By Barani Krishnan
Investing.com -- Oil prices rose strongly for the first time in a week after the United States announced new sanctions on Iranian oil, ahead of President Joe Biden’s tentative visit to the Middle East to meet with Gulf leaders, including Saudi Crown Prince Mohammed bin Salman, who’s an arch-rival of Iran’s Mullahs.
New York-traded West Texas Intermediate, the benchmark for U.S. crude, settled up $2.27, or 2%, at $117.58 per barrel.
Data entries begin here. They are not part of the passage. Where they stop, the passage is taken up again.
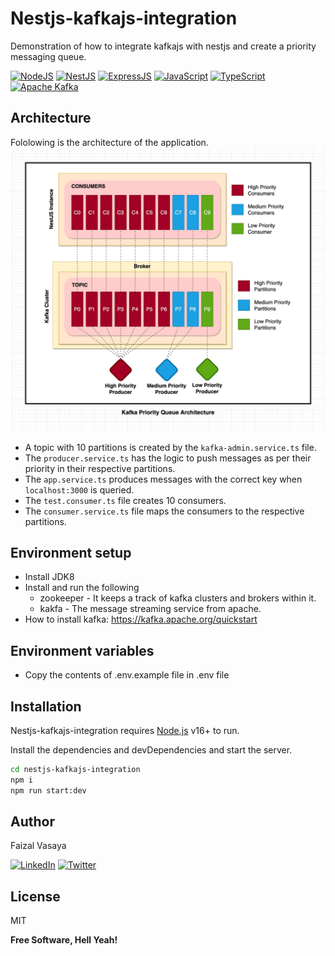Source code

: # Nestjs-kafkajs-integration

Demonstration of how to integrate kafkajs with nestjs and create a priority messaging queue.

[![NodeJS](https://img.shields.io/badge/Node.js-339933?style=for-the-badge&logo=nodedotjs&logoColor=white)](https://img.shields.io/badge/Node.js-339933?style=for-the-badge&logo=nodedotjs&logoColor=white) [![NestJS](https://img.shields.io/badge/nestjs-E0234E?style=for-the-badge&logo=nestjs&logoColor=white)](https://img.shields.io/badge/nestjs-E0234E?style=for-the-badge&logo=nestjs&logoColor=white) [![ExpressJS](https://img.shields.io/badge/Express.js-000000?style=for-the-badge&logo=express&logoColor=white)](https://img.shields.io/badge/Express.js-000000?style=for-the-badge&logo=express&logoColor=white) [![JavaScript](https://img.shields.io/badge/JavaScript-323330?style=for-the-badge&logo=javascript&logoColor=F7DF1E)](https://img.shields.io/badge/JavaScript-323330?style=for-the-badge&logo=javascript&logoColor=F7DF1E) [![TypeScript](https://img.shields.io/badge/TypeScript-007ACC?style=for-the-badge&logo=typescript&logoColor=white)](https://img.shields.io/badge/TypeScript-007ACC?style=for-the-badge&logo=typescript&logoColor=white) [![Apache Kafka](https://img.shields.io/badge/Apache_Kafka-231F20?style=for-the-badge&logo=apache-kafka&logoColor=white)](https://img.shields.io/badge/Apache_Kafka-231F20?style=for-the-badge&logo=apache-kafka&logoColor=white)

## Architecture

Fololowing is the architecture of the application.
[![Architecure Diagram](https://raw.githubusercontent.com/faizvasaya/nestjs-kafkajs-integration/main/KafkaPriorityQueue.jpg)](https://raw.githubusercontent.com/faizvasaya/nestjs-kafkajs-integration/main/KafkaPriorityQueue.jpg)

- A topic with 10 partitions is created by the `kafka-admin.service.ts` file.
- The `producer.service.ts` has the logic to push messages as per their priority in their respective partitions.
- The `app.service.ts` produces messages with the correct key when `localhost:3000` is queried.
- The `test.consumer.ts` file creates 10 consumers.
- The `consumer.service.ts` file maps the consumers to the respective partitions.

## Environment setup

- Install JDK8
- Install and run the following
  - zookeeper - It keeps a track of kafka clusters and brokers within it.
  - kakfa - The message streaming service from apache.
- How to install kafka: https://kafka.apache.org/quickstart

## Environment variables

- Copy the contents of .env.example file in .env file

## Installation

Nestjs-kafkajs-integration requires [Node.js](https://nodejs.org/) v16+ to run.

Install the dependencies and devDependencies and start the server.

```sh
cd nestjs-kafkajs-integration
npm i
npm run start:dev
```

## Author

Faizal Vasaya

[![LinkedIn](https://img.shields.io/badge/LinkedIn-0077B5?style=for-the-badge&logo=linkedin&logoColor=white)](https://www.linkedin.com/in/faizalvasaya/) [![Twitter](https://img.shields.io/badge/Twitter-1DA1F2?style=for-the-badge&logo=twitter&logoColor=white)](https://twitter.com/FaizalVasaya)

## License

MIT

**Free Software, Hell Yeah!**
It had tumbled to as low as $112.33 earlier, responding to the largest U.S. interest rate hike in 28 years by the Federal Reserve a day earlier.
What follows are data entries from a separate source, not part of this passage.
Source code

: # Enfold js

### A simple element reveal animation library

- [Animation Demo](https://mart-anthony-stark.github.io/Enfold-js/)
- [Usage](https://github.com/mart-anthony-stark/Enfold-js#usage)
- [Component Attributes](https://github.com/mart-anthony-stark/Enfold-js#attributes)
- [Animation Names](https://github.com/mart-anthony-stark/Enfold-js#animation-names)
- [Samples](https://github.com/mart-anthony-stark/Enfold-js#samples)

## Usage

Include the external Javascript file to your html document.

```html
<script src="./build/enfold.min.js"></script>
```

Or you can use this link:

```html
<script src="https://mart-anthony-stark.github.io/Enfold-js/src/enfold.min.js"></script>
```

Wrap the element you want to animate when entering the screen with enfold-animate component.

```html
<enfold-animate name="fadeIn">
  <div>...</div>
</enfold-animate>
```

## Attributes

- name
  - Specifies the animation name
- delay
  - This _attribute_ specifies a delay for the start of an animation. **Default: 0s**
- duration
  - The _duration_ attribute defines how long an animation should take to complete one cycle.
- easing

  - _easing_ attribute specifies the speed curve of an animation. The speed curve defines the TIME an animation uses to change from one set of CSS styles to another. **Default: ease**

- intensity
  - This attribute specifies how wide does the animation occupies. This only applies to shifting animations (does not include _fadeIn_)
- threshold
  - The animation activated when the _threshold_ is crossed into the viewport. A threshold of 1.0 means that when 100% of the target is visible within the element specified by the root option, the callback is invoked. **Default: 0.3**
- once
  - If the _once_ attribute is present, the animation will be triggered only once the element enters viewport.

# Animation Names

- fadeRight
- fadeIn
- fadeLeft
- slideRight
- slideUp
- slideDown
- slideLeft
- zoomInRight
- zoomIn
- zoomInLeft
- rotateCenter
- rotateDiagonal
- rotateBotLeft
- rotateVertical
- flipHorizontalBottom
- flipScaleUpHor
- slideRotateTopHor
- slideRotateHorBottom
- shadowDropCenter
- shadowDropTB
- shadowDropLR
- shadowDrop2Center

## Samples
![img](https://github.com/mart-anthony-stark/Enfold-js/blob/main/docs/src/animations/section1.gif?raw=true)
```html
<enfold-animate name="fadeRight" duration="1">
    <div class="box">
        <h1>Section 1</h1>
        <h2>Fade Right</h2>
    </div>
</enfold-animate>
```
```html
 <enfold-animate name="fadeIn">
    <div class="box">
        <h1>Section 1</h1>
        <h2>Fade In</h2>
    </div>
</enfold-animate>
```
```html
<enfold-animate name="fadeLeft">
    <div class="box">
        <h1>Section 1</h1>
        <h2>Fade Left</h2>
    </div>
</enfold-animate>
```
London-traded Brent crude, the global oil benchmark, settled up $1.30, or 1.1%, at $119.81, after sinking to $115.59 earlier.
Thursday's sanctions against Tehran built on past sanctions against Triliance Petrochemical Co Ltd, which was sanctioned in 2020, and Petrochemical Commercial Company, which was sanctioned in 2018. According to the Treasury Department, these two entities are "instrumental in brokering the sale of Iranian petrochemicals abroad."
The move against the network of Iranian petrochemical producers — and companies in China and the United Arab Emirates fronting for them — came as negotiations headed to nowhere between Tehran and world powers to revive a deal that aims to restrict Iran’s nuclear ambitions for the chance of letting it resume its petroleum exports without U.S. sanctions.
"The United States is pursuing the path of meaningful diplomacy to achieve a mutual return to compliance with the Joint Comprehensive Plan of Action. Absent a deal, we will continue to use our sanctions authorities to limit exports of petroleum, petroleum products, and petrochemical products from Iran," Brian Nelson, U.S. Treasury under-secretary for terrorism and financial intelligence, said in a press release.
Missing was, of course, the political timing of the whole thing, which came just weeks ahead of Biden’s tentative Gulf visit and meeting with the Saudi crown prince — Saudi Arabia’s king-in-waiting, commonly referred to by his initials as MbS.
Just a couple of weeks ago, Biden had played down the prospects of a meeting with MbS. During his 2020 campaign for the White House, the president had pledged to make Saudi Arabia a "pariah" for the apparent role played by the kingdom and its crown prince in the 2018 murder of Saudi-turned-U.S. resident Jamal Khashoggi. A columnist with the Washington Post, Khashoggi had been critical of MbS.
Biden kept up with his stance against the Saudis and the crown prince for almost 18 months after coming to office in January 2021. But record U.S. gasoline prices this year due to a global squeeze in oil supplies and falling popularity among potential voters ahead of the U.S. midterm elections in November appears to have softened the president’s resolve.
MbS needs unequivocal U.S. support for Saudi Arabia in the Yemen war and for Biden to address Gulf concerns about Iran's missile program and its regional proxies. The White House earlier this month praised MbS’ for helping secure an extension of a U.N.-brokered truce between Yemen's warring parties.
Biden, in return, simply needs more oil from OPEC, the 13-nation Organization of the Petroleum Exporting Countries led by Saudi Arabia.
A mere nod from MbS would allow his kingdom, which effectively controls OPEC and its 10 oil producing allies, including Russia, to open their oil spigots a little more, providing some relief to American consumers struggling from fuel prices at record highs of $5 a gallon or more.
A senior U.S. official told Reuters earlier this week that if Biden "determines it's in his interest to engage with any particular leader, and if such an engagement can deliver results, then he will do so."